■ Data for this exercise
[Start of Attachment]
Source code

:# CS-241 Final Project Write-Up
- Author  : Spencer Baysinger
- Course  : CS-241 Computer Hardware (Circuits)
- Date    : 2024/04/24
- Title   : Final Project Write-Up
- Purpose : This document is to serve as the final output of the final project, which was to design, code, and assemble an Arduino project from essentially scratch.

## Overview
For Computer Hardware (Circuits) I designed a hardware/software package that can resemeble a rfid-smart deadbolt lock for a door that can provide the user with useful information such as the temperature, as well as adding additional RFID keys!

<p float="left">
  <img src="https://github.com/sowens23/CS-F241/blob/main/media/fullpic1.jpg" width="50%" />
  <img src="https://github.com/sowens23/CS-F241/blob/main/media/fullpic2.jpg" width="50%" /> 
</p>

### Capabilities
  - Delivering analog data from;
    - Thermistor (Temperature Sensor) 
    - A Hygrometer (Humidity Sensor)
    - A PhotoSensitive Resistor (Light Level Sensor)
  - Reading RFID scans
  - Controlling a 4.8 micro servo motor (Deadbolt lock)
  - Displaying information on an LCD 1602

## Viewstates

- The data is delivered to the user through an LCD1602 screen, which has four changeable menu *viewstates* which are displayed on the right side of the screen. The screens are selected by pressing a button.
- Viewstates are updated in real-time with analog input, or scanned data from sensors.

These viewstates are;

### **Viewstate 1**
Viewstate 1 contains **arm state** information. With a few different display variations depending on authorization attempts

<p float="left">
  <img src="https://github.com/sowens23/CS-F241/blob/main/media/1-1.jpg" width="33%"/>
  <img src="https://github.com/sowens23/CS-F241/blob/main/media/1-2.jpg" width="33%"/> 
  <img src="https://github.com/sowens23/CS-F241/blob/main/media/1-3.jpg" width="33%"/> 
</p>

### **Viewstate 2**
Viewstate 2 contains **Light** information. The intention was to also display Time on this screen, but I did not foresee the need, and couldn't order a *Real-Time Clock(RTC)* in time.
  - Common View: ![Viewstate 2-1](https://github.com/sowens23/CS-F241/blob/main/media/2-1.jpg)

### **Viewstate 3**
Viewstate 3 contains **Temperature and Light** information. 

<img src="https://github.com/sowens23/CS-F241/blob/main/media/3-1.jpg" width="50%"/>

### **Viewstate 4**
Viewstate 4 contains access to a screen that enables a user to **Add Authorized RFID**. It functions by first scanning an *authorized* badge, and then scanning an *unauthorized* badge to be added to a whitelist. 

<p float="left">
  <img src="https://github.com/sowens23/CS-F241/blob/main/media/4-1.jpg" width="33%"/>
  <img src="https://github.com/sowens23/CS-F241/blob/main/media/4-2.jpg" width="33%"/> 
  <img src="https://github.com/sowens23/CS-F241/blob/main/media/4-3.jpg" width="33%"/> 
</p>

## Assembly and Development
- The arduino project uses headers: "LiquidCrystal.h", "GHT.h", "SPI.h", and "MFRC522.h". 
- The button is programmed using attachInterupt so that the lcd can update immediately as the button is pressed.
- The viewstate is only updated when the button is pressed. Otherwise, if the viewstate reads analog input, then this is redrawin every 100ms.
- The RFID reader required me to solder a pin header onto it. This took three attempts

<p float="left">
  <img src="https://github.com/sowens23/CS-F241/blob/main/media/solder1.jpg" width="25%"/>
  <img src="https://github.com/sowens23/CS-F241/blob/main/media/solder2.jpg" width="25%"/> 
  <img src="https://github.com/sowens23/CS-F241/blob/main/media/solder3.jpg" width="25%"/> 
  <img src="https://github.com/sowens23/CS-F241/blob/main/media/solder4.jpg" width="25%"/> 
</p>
[End of Attachment]
[Start of Attachment]
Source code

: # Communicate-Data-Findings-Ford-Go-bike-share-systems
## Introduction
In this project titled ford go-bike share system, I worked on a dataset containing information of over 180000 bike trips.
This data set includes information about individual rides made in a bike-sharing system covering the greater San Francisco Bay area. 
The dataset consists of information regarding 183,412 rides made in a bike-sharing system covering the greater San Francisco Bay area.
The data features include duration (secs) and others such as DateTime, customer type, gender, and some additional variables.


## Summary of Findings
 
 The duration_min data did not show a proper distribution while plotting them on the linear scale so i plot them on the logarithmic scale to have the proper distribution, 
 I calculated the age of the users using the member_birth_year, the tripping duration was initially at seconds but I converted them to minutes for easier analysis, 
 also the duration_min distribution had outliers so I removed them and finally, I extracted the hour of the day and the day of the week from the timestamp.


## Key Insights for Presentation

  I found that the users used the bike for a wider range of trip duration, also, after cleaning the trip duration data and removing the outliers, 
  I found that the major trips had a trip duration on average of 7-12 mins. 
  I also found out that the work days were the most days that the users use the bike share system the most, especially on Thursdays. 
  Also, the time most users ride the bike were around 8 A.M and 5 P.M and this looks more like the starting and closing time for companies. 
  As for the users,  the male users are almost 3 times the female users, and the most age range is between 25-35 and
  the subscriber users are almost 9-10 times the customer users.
[End of Attachment]
[Start of Attachment]
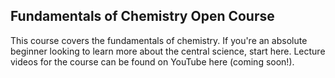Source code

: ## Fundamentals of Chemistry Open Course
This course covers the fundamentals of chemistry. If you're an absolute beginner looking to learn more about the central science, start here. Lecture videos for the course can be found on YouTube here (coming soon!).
[End of Attachment]
What lines of the material above hold the string "trips"? Please copy them.

■ Response below
In this project titled ford go-bike share system, I worked on a dataset containing information of over 180000 bike trips.
  I found that the major trips had a trip duration on average of 7-12 mins. 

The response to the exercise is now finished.